By Laura Kaiser
The lure of high risk processing and its potential for windfall profits is nothing new. Since becoming a legitimate and bankable income source some 15 years ago, more and more consulting firms and processors claim they can place categories not widely accepted. So when your organization decides it’s time to diversify its portfolio with some less traditional accounts, it’s important to know how to separate smart risks from just plain risky business.
There are plenty of non-traditional accounts with excellent income potential, but the rules regarding which to consider accepting are constantly changing. To stay current, profitable and within the confines of the law, it helps to have strong connections to consultants or partner processing banks that know the laws and have experience managing risk appropriately. And as a bank executive, it’s always wise to network with experts who can provide sound advice on what types merchants to look for and which ones to avoid.
Gene Lieb, consultant with Business Financial Resources, a consultancy in the high risk processing field since 1992, says, “In the beginning there were a few processors out there willing to take on furniture and flooring sales with maybe a few escort services thrown in. That’s how it all started. Today, future delivery status still factors into the equation, especially with Internet sales, but market globalization has made this business more complex.”
A Global Reach
Lieb is referring primarily to the thousands of online merchants operating all over the world with the ability to sell to nearly anyone with a computer or smartphone. With good reason, this has made many banks more cautious about the types of accounts they will accept. It’s important to proceed with caution when navigating international processors – many don’t recognize U.S. laws – and when dealing with varied rates and conditions between regions. This is especially true when choosing to work with gaming, replica, nutraceutical, cigarette, tobacco clients, etc.

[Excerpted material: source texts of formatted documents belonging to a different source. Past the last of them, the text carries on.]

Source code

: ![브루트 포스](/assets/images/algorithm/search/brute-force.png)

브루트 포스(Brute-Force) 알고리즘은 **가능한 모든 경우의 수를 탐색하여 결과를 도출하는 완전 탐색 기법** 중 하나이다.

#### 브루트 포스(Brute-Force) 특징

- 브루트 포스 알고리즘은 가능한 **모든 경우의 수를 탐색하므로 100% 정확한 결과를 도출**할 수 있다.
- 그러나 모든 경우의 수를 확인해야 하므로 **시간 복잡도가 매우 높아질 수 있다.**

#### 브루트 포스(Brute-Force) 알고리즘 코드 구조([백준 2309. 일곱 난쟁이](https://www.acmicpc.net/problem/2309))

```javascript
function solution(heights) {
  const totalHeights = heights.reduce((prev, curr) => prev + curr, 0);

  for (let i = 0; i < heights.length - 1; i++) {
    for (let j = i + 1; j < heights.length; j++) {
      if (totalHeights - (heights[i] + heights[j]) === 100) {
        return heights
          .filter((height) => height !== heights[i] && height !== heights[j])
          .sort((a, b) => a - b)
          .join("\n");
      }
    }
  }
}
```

Unfortunately, it has become common practice to disguise these types of businesses for the purpose of securing accounts. Earnings from prohibited items such as sea salts, controlled pharmacy items, firearms and other objectionable goods has created a darker, greedier side of high risk processing. The allure of a large payday can be tempting and less reputable organizations will promise creative solutions to get around the laws governing these types of merchants.
Lieb stresses the importance of avoiding this type of risk, saying that “these items are illegal and potentially dangerous – that’s obvious. Working with this type of business can also damage your reputation. You risk having your accounts turned off and becoming black-listed by processors at the very least. And it just gets worse from there.”
Financial institutions that do their own processing, as well as those that don’t, can benefit from consulting services that specialize in understanding how to rate all types of accounts, including those with future delivery. Whether it’s an outside consulting firm or someone within your organization, an expert can help assess cancellation and chargeback risks and suggest emerging safe-bet categories. It’s important to keep in mind that just because online services come with future deliveries, doesn’t automatically make them high liability business types. All merchants should be judged on a case by case basis. Even traditional retail stores, though generally considered low risk, must be judged on their credit and performance because they too have been known to shut down with unfinished customer business.
Lieb says that with proper sales and delivery monitoring, travel, multi-level marketing, foreign exchange, dating services, adult products, gaming, psychic services and others make excellent accounts.
Laura Kaiser is a professional freelance writer and creative consultant working with companies in the NY/NJ/PA Tristate area.